(EXERCISE DESCRIPTION) Your output should consist of the lines from the first line of the records below through the one with "total gradient is", exactly, minus the pictures.

[Stored data]
■ ■ ■ ■ ■ ■ ■

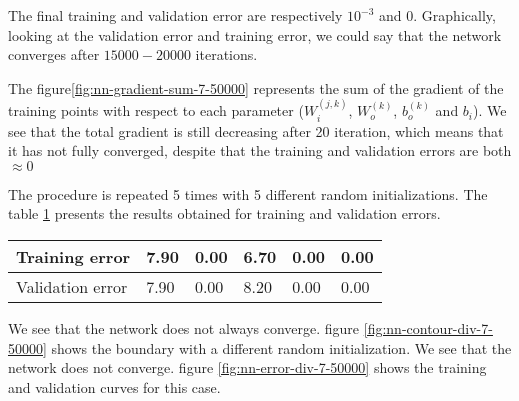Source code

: \documentclass{article}
\begin{document}
The final training and validation error are respectively $10^{-3}$ and
$0$.  Graphically, looking at the validation error and training error,
we could say that the network converges after $15000-20000$ iterations.

The figure\ref{fig:nn-gradient-sum-7-50000} represents the sum of the
gradient of the training points with respect to each parameter
($W_i^{(j, k)}$, $W_o^{(k)}$, $b_o^{(k)}$ and $b_i$).  We see that the
total gradient is still decreasing after 20 iteration, which means
that it has not fully converged, despite that the training and
validation errors are both $\approx 0$





The procedure is repeated 5 times with 5 different random
initializations. The table \ref{tab:error-5-try} presents the results
obtained for training and validation errors.
\begin{table}[h!]
  \centering
  \begin{tabular}{|l|l|l|l|l|l|}
    \hline
    Training error & 7.90 & 0.00 & 6.70 & 0.00 & 0.00 \\
    \hline
    Validation error & 7.90 & 0.00 & 8.20 & 0.00 & 0.00 \\
    \hline
  \end{tabular}
   \label{tab:error-5-try}
\end{table}

We see that the network does not always converge. figure
\ref{fig:nn-contour-div-7-50000} shows the boundary with a different
random initialization. We see that the network does not converge.
figure \ref{fig:nn-error-div-7-50000} shows the training and
validation curves for this case.
\end{document}
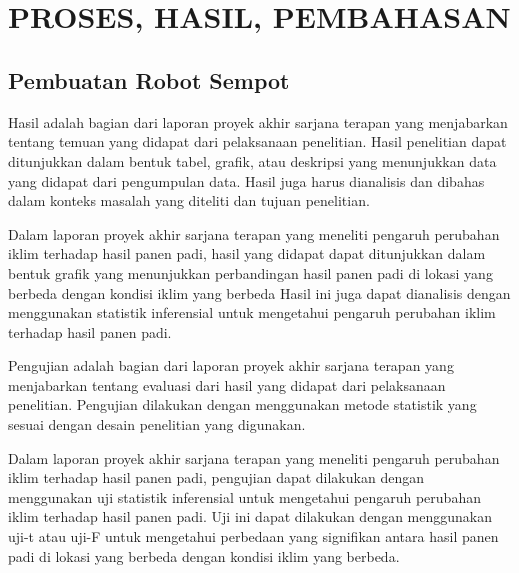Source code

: 
\chapter[PROSES, HASIL, PEMBAHASAN]{\\ PROSES, HASIL, PEMBAHASAN}

\section{Pembuatan Robot Sempot}
Hasil adalah bagian dari laporan proyek akhir sarjana terapan yang menjabarkan tentang temuan yang didapat dari pelaksanaan penelitian. Hasil penelitian dapat ditunjukkan dalam bentuk tabel, grafik, atau deskripsi yang menunjukkan data yang didapat dari pengumpulan data. Hasil juga harus dianalisis dan dibahas dalam konteks masalah yang diteliti dan tujuan penelitian.

Dalam laporan proyek akhir sarjana terapan yang meneliti pengaruh perubahan iklim terhadap hasil panen padi, hasil yang didapat dapat ditunjukkan dalam bentuk grafik yang menunjukkan perbandingan hasil panen padi di lokasi yang berbeda dengan kondisi iklim yang berbeda Hasil ini juga dapat dianalisis dengan menggunakan statistik inferensial untuk mengetahui pengaruh perubahan iklim terhadap hasil panen padi.

Pengujian adalah bagian dari laporan proyek akhir sarjana terapan yang menjabarkan tentang evaluasi dari hasil yang didapat dari pelaksanaan penelitian. Pengujian dilakukan dengan menggunakan metode statistik yang sesuai dengan desain penelitian yang digunakan.

Dalam laporan proyek akhir sarjana terapan yang meneliti pengaruh perubahan iklim terhadap hasil panen padi, pengujian dapat dilakukan dengan menggunakan uji statistik inferensial untuk mengetahui pengaruh perubahan iklim terhadap hasil panen padi. Uji ini dapat dilakukan dengan menggunakan uji-t atau uji-F untuk mengetahui perbedaan yang signifikan antara hasil panen padi di lokasi yang berbeda dengan kondisi iklim yang berbeda.

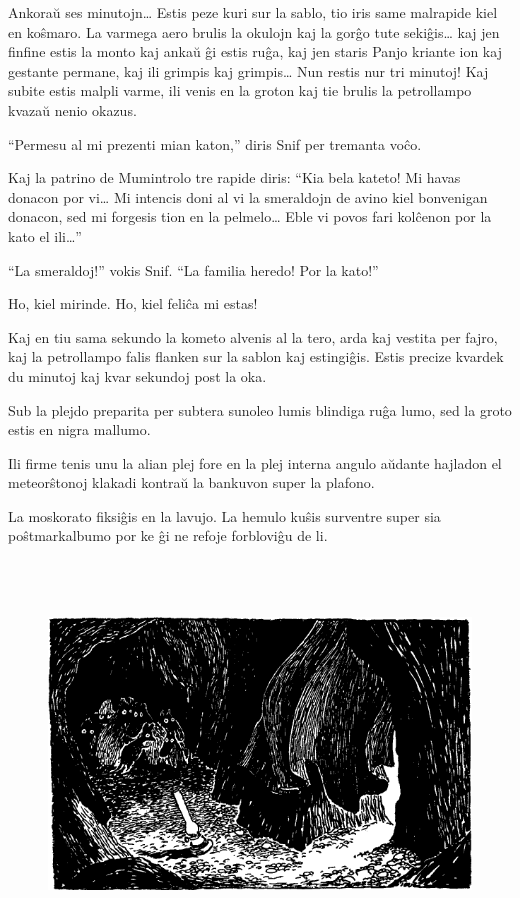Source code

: Ankoraŭ ses minutojn{\ldots} Estis peze kuri sur la sablo, tio iris same malrapide kiel en koŝmaro. La varmega aero brulis la okulojn kaj la gorĝo tute sekiĝis{\ldots} kaj jen finfine estis la monto kaj ankaŭ ĝi estis ruĝa, kaj jen staris Panjo kriante ion kaj gestante permane, kaj ili grimpis kaj grimpis{\ldots} Nun restis nur tri minutoj! Kaj subite estis malpli varme, ili venis en la groton kaj tie brulis la petrollampo kvazaŭ nenio okazus.

``Permesu al mi prezenti mian katon,'' diris Snif per tremanta voĉo.

Kaj la patrino de Mumintrolo tre rapide diris: ``Kia bela kateto! Mi havas donacon por vi{\ldots} Mi intencis doni al vi la smeraldojn de avino kiel bonvenigan donacon, sed mi forgesis tion en la pelmelo{\ldots} Eble vi povos fari kolĉenon por la kato el ili{\ldots}''

``La smeraldoj!'' vokis Snif. ``La familia heredo! Por la kato!''

Ho, kiel mirinde. Ho, kiel feliĉa mi estas!

Kaj en tiu sama sekundo la kometo alvenis al la tero, arda kaj vestita per fajro, kaj la petrollampo falis flanken sur la sablon kaj estingiĝis. Estis precize kvardek du minutoj kaj kvar sekundoj post la oka.

Sub la plejdo preparita per subtera sunoleo lumis blindiga ruĝa lumo, sed la groto estis en nigra mallumo.

Ili firme tenis unu la alian plej fore en la plej interna angulo aŭdante hajladon el meteorŝtonoj klakadi kontraŭ la bankuvon super la plafono.

La moskorato fiksiĝis en la lavujo. La hemulo kuŝis surventre super sia poŝtmarkalbumo por ke ĝi ne refoje forbloviĝu de li.

\begin{figure}[htbp]
\centering
\includegraphics[width=450pt,height=290pt]{9-11.png}
\caption{}
\label{9-11}
\end{figure}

■ ■ ■ ■ ■ ■ ■

(OUTPUT OF THE TASK)
Source code

: \documentclass{article}
\begin{document}
The final training and validation error are respectively $10^{-3}$ and
$0$.  Graphically, looking at the validation error and training error,
we could say that the network converges after $15000-20000$ iterations.

The figure\ref{fig:nn-gradient-sum-7-50000} represents the sum of the
gradient of the training points with respect to each parameter
($W_i^{(j, k)}$, $W_o^{(k)}$, $b_o^{(k)}$ and $b_i$).  We see that the
total gradient is still decreasing after 20 iteration, which means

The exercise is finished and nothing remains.